Analysis of a scene from' 'Citizen Kane'

This is an analysis of the opening scenes of the film 'Citizen Kane'.


In this clip we see a small boarding home surrounded by snow and Kane out playing on his sled. Meanwhile, inside of the boarding home, Mrs. Kane and Mr. Kane, her husband, are arguing because Mrs. Kane has inherited a gold mine on the property and she is signing papers to turn their son over to Mr. Thatcher who's bank holds the trust that Charles will inherit on his 25th birthday. Mrs. Thatcher wants the bank to be their son’s guardian and believes that their son will be better educated in the bank’s care. As Mrs. Kane is at the table with Thatcher signing the paperwork, Mr. Thatcher’s angrily objects in the background as Kane is framed in a window outside playing happily on his sled; this image says that Kane, at this point, is the picture of happiness. Thatcher mentions the 50,000.00 dollar a year allowance Mr. and Mr. Kane will from the fund and Mr. Kane calms down immediately.
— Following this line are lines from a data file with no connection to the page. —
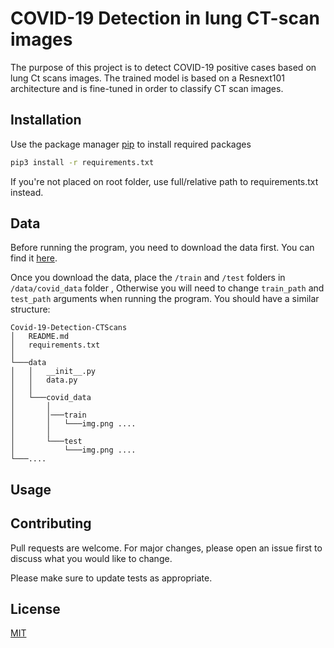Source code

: # COVID-19 Detection in lung CT-scan images

The purpose of this project is to detect COVID-19 positive cases based on lung Ct scans images. The trained
model is based on a Resnext101 architecture and is fine-tuned in order to classify
 CT scan images.

## Installation

Use the package manager [pip](https://pip.pypa.io/en/stable/) to install required packages

```bash
pip3 install -r requirements.txt
```
If you're not placed on root folder, use full/relative path to requirements.txt instead.

## Data
Before running the program, you need to download the data first. You can find
it [here](https://www.kaggle.com/luisblanche/covidct).

Once you download the data, place the ``/train`` and ``/test`` folders in ``/data/covid_data``  folder
, Otherwise you will need to change ``train_path`` and ``test_path`` arguments when running the program. You should have
 a similar structure: 
```
Covid-19-Detection-CTScans
│   README.md
│   requirements.txt    
│
└───data
│   │   __init__.py
│   │   data.py
│   │
│   └───covid_data
│       │
│       │───train
│       │   └───img.png ....
│       │
│       └───test
│           └───img.png ....      
└───....
```

## Usage



## Contributing
Pull requests are welcome. For major changes, please open an issue first to discuss what you would like to change.

Please make sure to update tests as appropriate.

## License
[MIT](https://choosealicense.com/licenses/mit/)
After signing their son over to Mr. Thatcher and the Bank, Mrs. Kane calls her son in. Mr. Thatcher takes the boy and the abandoned sled is covered in snow.

This is where the sadness starts. Mrs. Kane decides to have her son raised in a materialistic environment that is insensitive to his emotional needs. Kane’s viewpoint of the world in relation to himself is “If I give you something, you must love me,” but throughout his public and private life he is incapable of giving love because he was raised by a banker who only provided for his material needs and this upbringing taught and his mother’s reason for giving him up in the 1st place conditioned him to think that he could be loved by returning something other than love. 

Fantastic scene. Right away, the film presents us with the paradox of Charles as a small boy who is happy and yet very poor. His parents, particularly his father, are not college educated but the boy seems happy and content. His happiness is interrupted and taken away from him by Thatcher, a banker, who, his mother believes, will provide the proper education for her son. Right away, there is a trade-off of his childhood and happiness for wealth that  he searches for throughout the film. This scene also sheds light on his motivations later as an adult as to why his newspaper stands up for people who are poor. His father in this scene has no say so over his son being turned over to the bank and Kane’s newspaper is the voice for those who remind him of his father.